Lines from the entries below that hold "article" form the answer; copy all of them.

== == ==

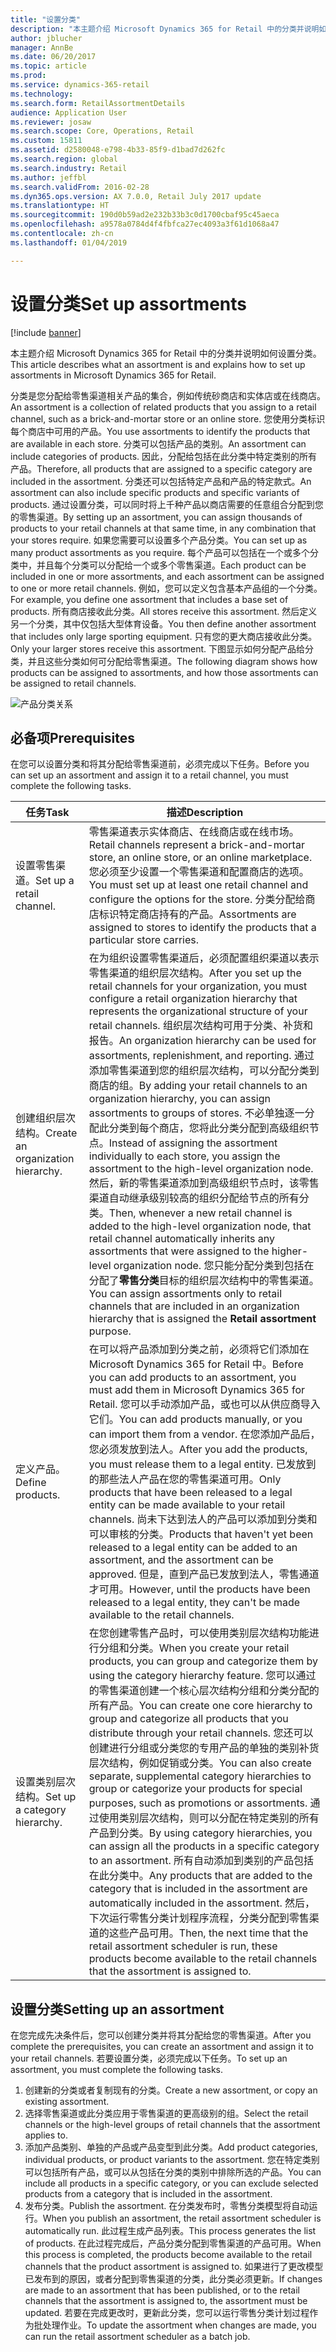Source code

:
 ```yaml
---
title: "设置分类"
description: "本主题介绍 Microsoft Dynamics 365 for Retail 中的分类并说明如何设置分类。"
author: jblucher
manager: AnnBe
ms.date: 06/20/2017
ms.topic: article
ms.prod: 
ms.service: dynamics-365-retail
ms.technology: 
ms.search.form: RetailAssortmentDetails
audience: Application User
ms.reviewer: josaw
ms.search.scope: Core, Operations, Retail
ms.custom: 15811
ms.assetid: d2580048-e798-4b33-85f9-d1bad7d262fc
ms.search.region: global
ms.search.industry: Retail
ms.author: jeffbl
ms.search.validFrom: 2016-02-28
ms.dyn365.ops.version: AX 7.0.0, Retail July 2017 update
ms.translationtype: HT
ms.sourcegitcommit: 190d0b59ad2e232b33b3c0d1700cbaf95c45aeca
ms.openlocfilehash: a9578a0784d4f4fbfca27ec4093a3f61d1068a47
ms.contentlocale: zh-cn
ms.lasthandoff: 01/04/2019

---
```


# <a name="set-up-assortments"></a><span data-ttu-id="7d720-103">设置分类</span><span class="sxs-lookup"><span data-stu-id="7d720-103">Set up assortments</span></span>

[!include [banner](includes/banner.md)]

<span data-ttu-id="7d720-104">本主题介绍 Microsoft Dynamics 365 for Retail 中的分类并说明如何设置分类。</span><span class="sxs-lookup"><span data-stu-id="7d720-104">This article describes what an assortment is and explains how to set up assortments in Microsoft Dynamics 365 for Retail.</span></span>

<span data-ttu-id="7d720-105">分类是您分配给零售渠道相关产品的集合，例如传统砂商店和实体店或在线商店。</span><span class="sxs-lookup"><span data-stu-id="7d720-105">An assortment is a collection of related products that you assign to a retail channel, such as a brick-and-mortar store or an online store.</span></span> <span data-ttu-id="7d720-106">您使用分类标识每个商店中可用的产品。</span><span class="sxs-lookup"><span data-stu-id="7d720-106">You use assortments to identify the products that are available in each store.</span></span> <span data-ttu-id="7d720-107">分类可以包括产品的类别。</span><span class="sxs-lookup"><span data-stu-id="7d720-107">An assortment can include categories of products.</span></span> <span data-ttu-id="7d720-108">因此，分配给包括在此分类中特定类别的所有产品。</span><span class="sxs-lookup"><span data-stu-id="7d720-108">Therefore, all products that are assigned to a specific category are included in the assortment.</span></span> <span data-ttu-id="7d720-109">分类还可以包括特定产品和产品的特定款式。</span><span class="sxs-lookup"><span data-stu-id="7d720-109">An assortment can also include specific products and specific variants of products.</span></span> <span data-ttu-id="7d720-110">通过设置分类，可以同时将上千种产品以商店需要的任意组合分配到您的零售渠道。</span><span class="sxs-lookup"><span data-stu-id="7d720-110">By setting up an assortment, you can assign thousands of products to your retail channels at that same time, in any combination that your stores require.</span></span> <span data-ttu-id="7d720-111">如果您需要可以设置多个产品分类。</span><span class="sxs-lookup"><span data-stu-id="7d720-111">You can set up as many product assortments as you require.</span></span> <span data-ttu-id="7d720-112">每个产品可以包括在一个或多个分类中，并且每个分类可以分配给一个或多个零售渠道。</span><span class="sxs-lookup"><span data-stu-id="7d720-112">Each product can be included in one or more assortments, and each assortment can be assigned to one or more retail channels.</span></span> <span data-ttu-id="7d720-113">例如，您可以定义包含基本产品组的一个分类。</span><span class="sxs-lookup"><span data-stu-id="7d720-113">For example, you define one assortment that includes a base set of products.</span></span> <span data-ttu-id="7d720-114">所有商店接收此分类。</span><span class="sxs-lookup"><span data-stu-id="7d720-114">All stores receive this assortment.</span></span> <span data-ttu-id="7d720-115">然后定义另一个分类，其中仅包括大型体育设备。</span><span class="sxs-lookup"><span data-stu-id="7d720-115">You then define another assortment that includes only large sporting equipment.</span></span> <span data-ttu-id="7d720-116">只有您的更大商店接收此分类。</span><span class="sxs-lookup"><span data-stu-id="7d720-116">Only your larger stores receive this assortment.</span></span> <span data-ttu-id="7d720-117">下图显示如何分配产品给分类，并且这些分类如何可分配给零售渠道。</span><span class="sxs-lookup"><span data-stu-id="7d720-117">The following diagram shows how products can be assigned to assortments, and how those assortments can be assigned to retail channels.</span></span>

![产品分类关系](./media/assortments_relationship.gif)

## <a name="prerequisites"></a><span data-ttu-id="7d720-119">必备项</span><span class="sxs-lookup"><span data-stu-id="7d720-119">Prerequisites</span></span>

<span data-ttu-id="7d720-120">在您可以设置分类和将其分配给零售渠道前，必须完成以下任务。</span><span class="sxs-lookup"><span data-stu-id="7d720-120">Before you can set up an assortment and assign it to a retail channel, you must complete the following tasks.</span></span>

| <span data-ttu-id="7d720-121">任务</span><span class="sxs-lookup"><span data-stu-id="7d720-121">Task</span></span>                              | <span data-ttu-id="7d720-122">描述</span><span class="sxs-lookup"><span data-stu-id="7d720-122">Description</span></span> |
|-----------------------------------|-------------|
| <span data-ttu-id="7d720-123">设置零售渠道。</span><span class="sxs-lookup"><span data-stu-id="7d720-123">Set up a retail channel.</span></span>          | <span data-ttu-id="7d720-124">零售渠道表示实体商店、在线商店或在线市场。</span><span class="sxs-lookup"><span data-stu-id="7d720-124">Retail channels represent a brick-and-mortar store, an online store, or an online marketplace.</span></span> <span data-ttu-id="7d720-125">您必须至少设置一个零售渠道和配置商店的选项。</span><span class="sxs-lookup"><span data-stu-id="7d720-125">You must set up at least one retail channel and configure the options for the store.</span></span> <span data-ttu-id="7d720-126">分类分配给商店标识特定商店持有的产品。</span><span class="sxs-lookup"><span data-stu-id="7d720-126">Assortments are assigned to stores to identify the products that a particular store carries.</span></span> |
| <span data-ttu-id="7d720-127">创建组织层次结构。</span><span class="sxs-lookup"><span data-stu-id="7d720-127">Create an organization hierarchy.</span></span> | <span data-ttu-id="7d720-128">在为组织设置零售渠道后，必须配置组织渠道以表示零售渠道的组织层次结构。</span><span class="sxs-lookup"><span data-stu-id="7d720-128">After you set up the retail channels for your organization, you must configure a retail organization hierarchy that represents the organizational structure of your retail channels.</span></span> <span data-ttu-id="7d720-129">组织层次结构可用于分类、补货和报告。</span><span class="sxs-lookup"><span data-stu-id="7d720-129">An organization hierarchy can be used for assortments, replenishment, and reporting.</span></span> <span data-ttu-id="7d720-130">通过添加零售渠道到您的组织层次结构，可以分配分类到商店的组。</span><span class="sxs-lookup"><span data-stu-id="7d720-130">By adding your retail channels to an organization hierarchy, you can assign assortments to groups of stores.</span></span> <span data-ttu-id="7d720-131">不必单独逐一分配此分类到每个商店，您将此分类分配到高级组织节点。</span><span class="sxs-lookup"><span data-stu-id="7d720-131">Instead of assigning the assortment individually to each store, you assign the assortment to the high-level organization node.</span></span> <span data-ttu-id="7d720-132">然后，新的零售渠道添加到高级组织节点时，该零售渠道自动继承级别较高的组织分配给节点的所有分类。</span><span class="sxs-lookup"><span data-stu-id="7d720-132">Then, whenever a new retail channel is added to the high-level organization node, that retail channel automatically inherits any assortments that were assigned to the higher-level organization node.</span></span> <span data-ttu-id="7d720-133">您只能分配分类到包括在分配了**零售分类**目标的组织层次结构中的零售渠道。</span><span class="sxs-lookup"><span data-stu-id="7d720-133">You can assign assortments only to retail channels that are included in an organization hierarchy that is assigned the **Retail assortment** purpose.</span></span> |
| <span data-ttu-id="7d720-134">定义产品。</span><span class="sxs-lookup"><span data-stu-id="7d720-134">Define products.</span></span>                  | <span data-ttu-id="7d720-135">在可以将产品添加到分类之前，必须将它们添加在 Microsoft Dynamics 365 for Retail 中。</span><span class="sxs-lookup"><span data-stu-id="7d720-135">Before you can add products to an assortment, you must add them in Microsoft Dynamics 365 for Retail.</span></span> <span data-ttu-id="7d720-136">您可以手动添加产品，或也可以从供应商导入它们。</span><span class="sxs-lookup"><span data-stu-id="7d720-136">You can add products manually, or you can import them from a vendor.</span></span> <span data-ttu-id="7d720-137">在您添加产品后，您必须发放到法人。</span><span class="sxs-lookup"><span data-stu-id="7d720-137">After you add the products, you must release them to a legal entity.</span></span> <span data-ttu-id="7d720-138">已发放到的那些法人产品在您的零售渠道可用。</span><span class="sxs-lookup"><span data-stu-id="7d720-138">Only products that have been released to a legal entity can be made available to your retail channels.</span></span> <span data-ttu-id="7d720-139">尚未下达到法人的产品可以添加到分类和可以审核的分类。</span><span class="sxs-lookup"><span data-stu-id="7d720-139">Products that haven't yet been released to a legal entity can be added to an assortment, and the assortment can be approved.</span></span> <span data-ttu-id="7d720-140">但是，直到产品已发放到法人，零售通道才可用。</span><span class="sxs-lookup"><span data-stu-id="7d720-140">However, until the products have been released to a legal entity, they can't be made available to the retail channels.</span></span> |
| <span data-ttu-id="7d720-141">设置类别层次结构。</span><span class="sxs-lookup"><span data-stu-id="7d720-141">Set up a category hierarchy.</span></span>      | <span data-ttu-id="7d720-142">在您创建零售产品时，可以使用类别层次结构功能进行分组和分类。</span><span class="sxs-lookup"><span data-stu-id="7d720-142">When you create your retail products, you can group and categorize them by using the category hierarchy feature.</span></span> <span data-ttu-id="7d720-143">您可以通过的零售渠道创建一个核心层次结构分组和分类分配的所有产品。</span><span class="sxs-lookup"><span data-stu-id="7d720-143">You can create one core hierarchy to group and categorize all products that you distribute through your retail channels.</span></span> <span data-ttu-id="7d720-144">您还可以创建进行分组或分类您的专用产品的单独的类别补货层次结构，例如促销或分类。</span><span class="sxs-lookup"><span data-stu-id="7d720-144">You can also create separate, supplemental category hierarchies to group or categorize your products for special purposes, such as promotions or assortments.</span></span> <span data-ttu-id="7d720-145">通过使用类别层次结构，则可以分配在特定类别的所有产品到分类。</span><span class="sxs-lookup"><span data-stu-id="7d720-145">By using category hierarchies, you can assign all the products in a specific category to an assortment.</span></span> <span data-ttu-id="7d720-146">所有自动添加到类别的产品包括在此分类中。</span><span class="sxs-lookup"><span data-stu-id="7d720-146">Any products that are added to the category that is included in the assortment are automatically included in the assortment.</span></span> <span data-ttu-id="7d720-147">然后，下次运行零售分类计划程序流程，分类分配到零售渠道的这些产品可用。</span><span class="sxs-lookup"><span data-stu-id="7d720-147">Then, the next time that the retail assortment scheduler is run, these products become available to the retail channels that the assortment is assigned to.</span></span> |

## <a name="setting-up-an-assortment"></a><span data-ttu-id="7d720-148">设置分类</span><span class="sxs-lookup"><span data-stu-id="7d720-148">Setting up an assortment</span></span>

<span data-ttu-id="7d720-149">在您完成先决条件后，您可以创建分类并将其分配给您的零售渠道。</span><span class="sxs-lookup"><span data-stu-id="7d720-149">After you complete the prerequisites, you can create an assortment and assign it to your retail channels.</span></span> <span data-ttu-id="7d720-150">若要设置分类，必须完成以下任务。</span><span class="sxs-lookup"><span data-stu-id="7d720-150">To set up an assortment, you must complete the following tasks.</span></span>

1. <span data-ttu-id="7d720-151">创建新的分类或者复制现有的分类。</span><span class="sxs-lookup"><span data-stu-id="7d720-151">Create a new assortment, or copy an existing assortment.</span></span>
2. <span data-ttu-id="7d720-152">选择零售渠道或此分类应用于零售渠道的更高级别的组。</span><span class="sxs-lookup"><span data-stu-id="7d720-152">Select the retail channels or the high-level groups of retail channels that the assortment applies to.</span></span>
3. <span data-ttu-id="7d720-153">添加产品类别、单独的产品或产品变型到此分类。</span><span class="sxs-lookup"><span data-stu-id="7d720-153">Add product categories, individual products, or product variants to the assortment.</span></span> <span data-ttu-id="7d720-154">您在特定类别可以包括所有产品，或可以从包括在分类的类别中排除所选的产品。</span><span class="sxs-lookup"><span data-stu-id="7d720-154">You can include all products in a specific category, or you can exclude selected products from a category that is included in the assortment.</span></span>
4. <span data-ttu-id="7d720-155">发布分类。</span><span class="sxs-lookup"><span data-stu-id="7d720-155">Publish the assortment.</span></span> <span data-ttu-id="7d720-156">在分类发布时，零售分类模型将自动运行。</span><span class="sxs-lookup"><span data-stu-id="7d720-156">When you publish an assortment, the retail assortment scheduler is automatically run.</span></span> <span data-ttu-id="7d720-157">此过程生成产品列表。</span><span class="sxs-lookup"><span data-stu-id="7d720-157">This process generates the list of products.</span></span> <span data-ttu-id="7d720-158">在此过程完成后，产品分类分配到零售渠道的产品可用。</span><span class="sxs-lookup"><span data-stu-id="7d720-158">When this process is completed, the products become available to the retail channels that the product assortment is assigned to.</span></span> <span data-ttu-id="7d720-159">如果进行了更改模型已发布到的原因，或者分配到零售渠道的分类，此分类必须更新。</span><span class="sxs-lookup"><span data-stu-id="7d720-159">If changes are made to an assortment that has been published, or to the retail channels that the assortment is assigned to, the assortment must be updated.</span></span> <span data-ttu-id="7d720-160">若要在完成更改时，更新此分类，您可以运行零售分类计划过程作为批处理作业。</span><span class="sxs-lookup"><span data-stu-id="7d720-160">To update the assortment when changes are made, you can run the retail assortment scheduler as a batch job.</span></span>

== == ==

Result
ms.topic: article
<span data-ttu-id="7d720-104">本主题介绍 Microsoft Dynamics 365 for Retail 中的分类并说明如何设置分类。</span><span class="sxs-lookup"><span data-stu-id="7d720-104">This article describes what an assortment is and explains how to set up assortments in Microsoft Dynamics 365 for Retail.</span></span>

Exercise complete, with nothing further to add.